■ **TRY IT**
Type out all the data below, word for word.

■ **THE INPUT**
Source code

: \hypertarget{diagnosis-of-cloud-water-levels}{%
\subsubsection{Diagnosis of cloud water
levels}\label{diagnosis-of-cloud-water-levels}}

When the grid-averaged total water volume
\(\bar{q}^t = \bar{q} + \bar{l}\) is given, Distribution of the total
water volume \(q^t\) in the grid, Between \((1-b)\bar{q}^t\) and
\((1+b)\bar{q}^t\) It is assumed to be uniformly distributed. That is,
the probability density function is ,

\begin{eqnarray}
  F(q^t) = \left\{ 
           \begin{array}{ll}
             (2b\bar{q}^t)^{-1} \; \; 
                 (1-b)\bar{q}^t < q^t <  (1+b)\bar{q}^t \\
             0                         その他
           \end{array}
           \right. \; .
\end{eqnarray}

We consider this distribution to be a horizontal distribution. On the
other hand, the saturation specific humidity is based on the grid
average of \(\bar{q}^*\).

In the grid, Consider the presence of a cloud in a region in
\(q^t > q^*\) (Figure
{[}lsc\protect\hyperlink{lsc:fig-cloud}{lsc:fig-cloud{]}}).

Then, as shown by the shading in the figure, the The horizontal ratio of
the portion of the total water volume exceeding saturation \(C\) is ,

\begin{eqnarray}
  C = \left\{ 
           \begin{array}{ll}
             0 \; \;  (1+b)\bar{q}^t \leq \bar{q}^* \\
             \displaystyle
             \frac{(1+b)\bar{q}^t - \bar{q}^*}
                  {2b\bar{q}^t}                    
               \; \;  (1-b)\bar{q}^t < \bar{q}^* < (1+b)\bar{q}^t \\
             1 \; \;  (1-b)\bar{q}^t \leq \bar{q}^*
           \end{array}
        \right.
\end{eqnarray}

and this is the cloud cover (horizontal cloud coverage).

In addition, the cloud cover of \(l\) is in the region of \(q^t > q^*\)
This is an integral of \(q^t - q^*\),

■ **RESPONSE**
Source code

: \hypertarget{diagnosis-of-cloud-water-levels}{%
\subsubsection{Diagnosis of cloud water
levels}\label{diagnosis-of-cloud-water-levels}}

When the grid-averaged total water volume
\(\bar{q}^t = \bar{q} + \bar{l}\) is given, Distribution of the total
water volume \(q^t\) in the grid, Between \((1-b)\bar{q}^t\) and
\((1+b)\bar{q}^t\) It is assumed to be uniformly distributed. That is,
the probability density function is ,

\begin{eqnarray}
  F(q^t) = \left\{ 
           \begin{array}{ll}
             (2b\bar{q}^t)^{-1} \; \; 
                 (1-b)\bar{q}^t < q^t <  (1+b)\bar{q}^t \\
             0                         その他
           \end{array}
           \right. \; .
\end{eqnarray}

We consider this distribution to be a horizontal distribution. On the
other hand, the saturation specific humidity is based on the grid
average of \(\bar{q}^*\).

In the grid, Consider the presence of a cloud in a region in
\(q^t > q^*\) (Figure
{[}lsc\protect\hyperlink{lsc:fig-cloud}{lsc:fig-cloud{]}}).

Then, as shown by the shading in the figure, the The horizontal ratio of
the portion of the total water volume exceeding saturation \(C\) is ,

\begin{eqnarray}
  C = \left\{ 
           \begin{array}{ll}
             0 \; \;  (1+b)\bar{q}^t \leq \bar{q}^* \\
             \displaystyle
             \frac{(1+b)\bar{q}^t - \bar{q}^*}
                  {2b\bar{q}^t}                    
               \; \;  (1-b)\bar{q}^t < \bar{q}^* < (1+b)\bar{q}^t \\
             1 \; \;  (1-b)\bar{q}^t \leq \bar{q}^*
           \end{array}
        \right.
\end{eqnarray}

and this is the cloud cover (horizontal cloud coverage).

In addition, the cloud cover of \(l\) is in the region of \(q^t > q^*\)
This is an integral of \(q^t - q^*\),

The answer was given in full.